I correct her, yell at her, threaten her, and when I really get ticked, she scurries back to the door as if she has been trying for hours to get in. She knows she is not behaving.

One every month or so, a piece of sausage or cheese or bread vanishes from the kitchen counters. I have never seen her take anything since the first time a year ago, and she rarely, if ever, even goes into the kitchen. Same with the bathroom, tissues and rolls of paper will vanish from the wastebasket and are found shredded on the bathroom floor, we’ve never seen her go into the bathroom either.

She has driven me nearly to madness around the sheep she is fiercely devoted to being with them, racing around them, giving them the eye but she will under no circumstances try to herd them, move them or challenge them.

She loves the sheep, it is pure joy to hang out with them, but not to work with them.

I have given up trying to change this Ferdinand like mentality, Dr. Karen Thompson believes this is my fault, as Rose is from Wales and a wonderful herding line. I’m sure she is right, I am no match for Fate.

She can be a sweet dog, and she loves to curl up in my lap and pretend to be adorable. She stalks Gus – the two of them love to play – and steals his treats and bones when no one is looking. It is amazing to watch the myriad ways Fate has of stealing Gus’s things, she lures him away, distracts him, even charms or intimidates him.

Fate is a smart dog, she knows what she’s supposed to do, and she knows when she isn’t doing it.

She loves to ride in the car and navigate with us, she leans over and gives me a kiss on the cheek. She loves to sit by my feet when I write.

She is the perfect dog for Maria in many ways, and for the farm. She loves to sit outside Maria’s studio for hours and come inside to rest. She often comes up to Maria and puts her head on her knee. She never steps on a quilt, the ultimate dog crime in Maria’s studio.

She is the best dog in the world to walk in the woods with, she never runs off, she sits and waits if we stop, and guides us home if we get lost.

Fate is a lot sweeter than Rose when she wants to be, Rose was never into cuddling. And she is not very businesslike. But she is a great spirit, independent, vigilant (she is a good guard dog, she makes a huge racket when somebody comes to the Open House) and sensible. She never goes near the road, except one time when she didn’t want to come in the house and blew me off and I was furious, foolishly yelling at her and chasing after.

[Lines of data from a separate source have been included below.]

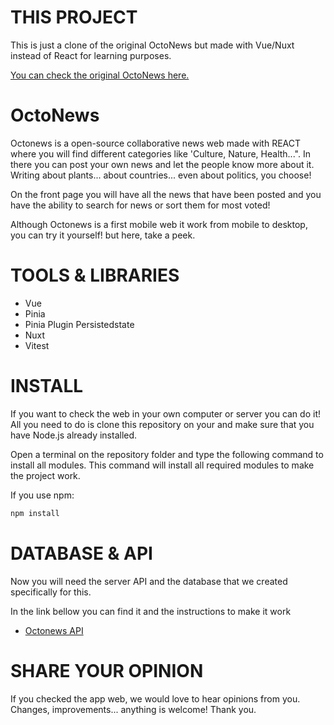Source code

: # THIS PROJECT

This is just a clone of the original OctoNews but made with Vue/Nuxt instead of React for learning purposes.



[You can check the original OctoNews here.](https://github.com/ecollazodominguez/OctoNews "You can check the original OctoNews here.")

# OctoNews

Octonews is a open-source collaborative news web made with REACT where you will find different categories like 'Culture, Nature, Health...". In there you can post your own news and let the people know more about it. Writing about plants... about countries... even about politics, you choose!

On the front page you will have all the news that have been posted and you have the ability to search for news or sort them for most voted!

Although Octonews is a first mobile web it work from mobile to desktop, you can try it yourself! but here, take a peek.

# TOOLS & LIBRARIES

- Vue
- Pinia
- Pinia Plugin Persistedstate
- Nuxt
- Vitest

# INSTALL

If you want to check the web in your own computer or server you can do it!
All you need to do is clone this repository on your and make sure that you have Node.js already installed.

Open a terminal on the repository folder and type the following command to install all modules. This command will install all required modules to make the project work.

If you use npm:

```cmd
npm install
```

# DATABASE & API

Now you will need the server API and the database that we created specifically for this.

In the link bellow you can find it and the instructions to make it work

- [Octonews API](https://github.com/carmenpelaez/Octonews_API "Octonews API")

# SHARE YOUR OPINION

If you checked the app web, we would love to hear opinions from you. Changes, improvements... anything is welcome! Thank you.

She ran to the road to greet visitors to the Open House. She is so much faster than I am, and in most ways, smarter.

We picked up our training after that and whenever she escapes, she goes to the pasture and waits. The other day, when it was -10, she slipped out again and was sitting happily by the back gate when we found her.

I have no doubt that she is Satan’s Spawn, and that he sent her and instructs her drive me mad and remind me how much patience and love and thought it takes to train a smart and willful. dog.

She is, no doubt, the Spawn of Satan. Maria laughs when I say this, so that’s how I know she believes it too.